◆ **AIM OF THE EXERCISE**:
Output range, inclusive: from the line containing "1. Clone the" to the line containing "4. Configure your". Restate those lines from the data below word for word and only those.

* * *

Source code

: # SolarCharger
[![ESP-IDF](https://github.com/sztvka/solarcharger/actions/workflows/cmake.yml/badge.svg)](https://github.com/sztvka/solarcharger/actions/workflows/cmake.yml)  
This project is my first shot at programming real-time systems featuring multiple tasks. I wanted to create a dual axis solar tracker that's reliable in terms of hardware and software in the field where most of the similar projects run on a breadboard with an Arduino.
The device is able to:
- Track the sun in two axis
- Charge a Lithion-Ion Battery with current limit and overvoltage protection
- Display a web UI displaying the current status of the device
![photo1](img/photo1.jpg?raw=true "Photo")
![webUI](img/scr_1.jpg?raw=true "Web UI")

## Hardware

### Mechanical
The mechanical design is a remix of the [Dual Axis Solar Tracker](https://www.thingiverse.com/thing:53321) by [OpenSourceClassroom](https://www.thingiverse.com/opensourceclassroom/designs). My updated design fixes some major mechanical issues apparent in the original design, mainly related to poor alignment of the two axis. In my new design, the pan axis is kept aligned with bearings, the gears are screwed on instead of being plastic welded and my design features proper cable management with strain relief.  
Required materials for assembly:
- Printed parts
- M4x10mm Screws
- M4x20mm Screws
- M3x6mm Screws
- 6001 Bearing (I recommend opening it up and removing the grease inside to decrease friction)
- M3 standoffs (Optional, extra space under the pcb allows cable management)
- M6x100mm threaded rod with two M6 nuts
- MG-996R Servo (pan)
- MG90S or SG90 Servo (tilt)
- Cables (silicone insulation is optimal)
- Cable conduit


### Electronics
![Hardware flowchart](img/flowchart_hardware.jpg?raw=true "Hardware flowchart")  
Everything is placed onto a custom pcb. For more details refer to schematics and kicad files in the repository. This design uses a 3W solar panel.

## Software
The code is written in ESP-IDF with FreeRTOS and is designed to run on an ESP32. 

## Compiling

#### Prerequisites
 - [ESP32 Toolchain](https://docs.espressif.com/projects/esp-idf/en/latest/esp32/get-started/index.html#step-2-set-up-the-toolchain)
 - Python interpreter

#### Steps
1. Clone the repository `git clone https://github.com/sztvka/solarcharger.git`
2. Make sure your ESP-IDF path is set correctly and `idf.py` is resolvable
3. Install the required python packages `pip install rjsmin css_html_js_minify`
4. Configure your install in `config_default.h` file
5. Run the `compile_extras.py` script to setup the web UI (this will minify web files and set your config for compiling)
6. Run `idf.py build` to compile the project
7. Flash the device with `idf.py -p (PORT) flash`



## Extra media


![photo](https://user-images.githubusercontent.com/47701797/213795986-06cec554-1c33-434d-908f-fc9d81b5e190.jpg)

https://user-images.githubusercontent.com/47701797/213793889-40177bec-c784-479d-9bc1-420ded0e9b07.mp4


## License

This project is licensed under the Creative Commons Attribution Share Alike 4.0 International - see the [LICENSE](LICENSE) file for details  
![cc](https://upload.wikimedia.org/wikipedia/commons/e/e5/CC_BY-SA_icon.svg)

* * *

◆ **WRITTEN ANSWER**:
1. Clone the repository `git clone https://github.com/sztvka/solarcharger.git`
2. Make sure your ESP-IDF path is set correctly and `idf.py` is resolvable
3. Install the required python packages `pip install rjsmin css_html_js_minify`
4. Configure your install in `config_default.h` file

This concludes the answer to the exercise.